Entries taken from a collection:
= = = = =

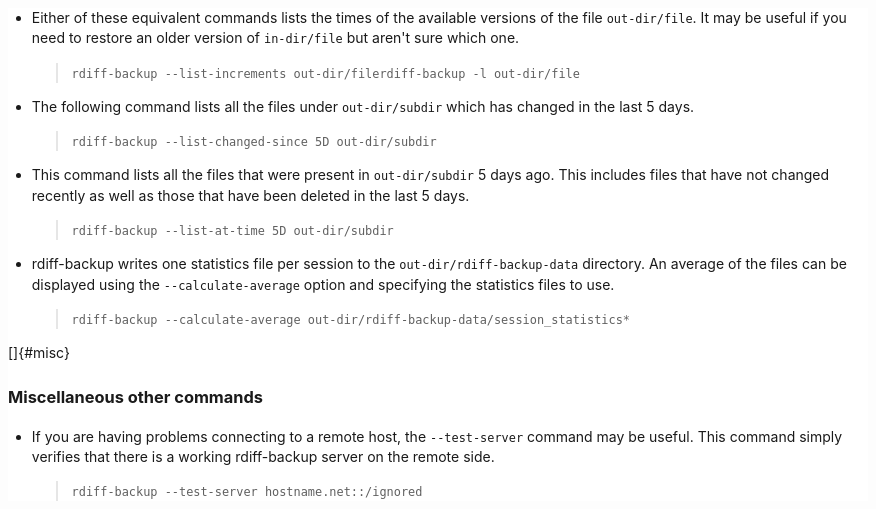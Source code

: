 -   Either of these equivalent commands lists the times of the available
    versions of the file `out-dir/file`. It may be useful if you need to
    restore an older version of `in-dir/file` but aren\'t sure which
    one.

    > `rdiff-backup --list-increments out-dir/filerdiff-backup -l out-dir/file`

-   The following command lists all the files under `out-dir/subdir`
    which has changed in the last 5 days.

    > `rdiff-backup --list-changed-since 5D out-dir/subdir`

-   This command lists all the files that were present in
    `out-dir/subdir` 5 days ago. This includes files that have not
    changed recently as well as those that have been deleted in the last
    5 days.

    > `rdiff-backup --list-at-time 5D out-dir/subdir`

-   rdiff-backup writes one statistics file per session to the
    `out-dir/rdiff-backup-data` directory. An average of the files can
    be displayed using the `--calculate-average` option and specifying
    the statistics files to use.

    > `rdiff-backup --calculate-average out-dir/rdiff-backup-data/session_statistics*`

[]{#misc}

### Miscellaneous other commands

-   If you are having problems connecting to a remote host, the
    `--test-server` command may be useful. This command simply verifies
    that there is a working rdiff-backup server on the remote side.

    > `rdiff-backup --test-server hostname.net::/ignored`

= = = = =

For this exercise, copy the lines from the one that contains "remote host, the" through the last line of the records, exactly and only those.

-   If you are having problems connecting to a remote host, the
    `--test-server` command may be useful. This command simply verifies
    that there is a working rdiff-backup server on the remote side.

    > `rdiff-backup --test-server hostname.net::/ignored`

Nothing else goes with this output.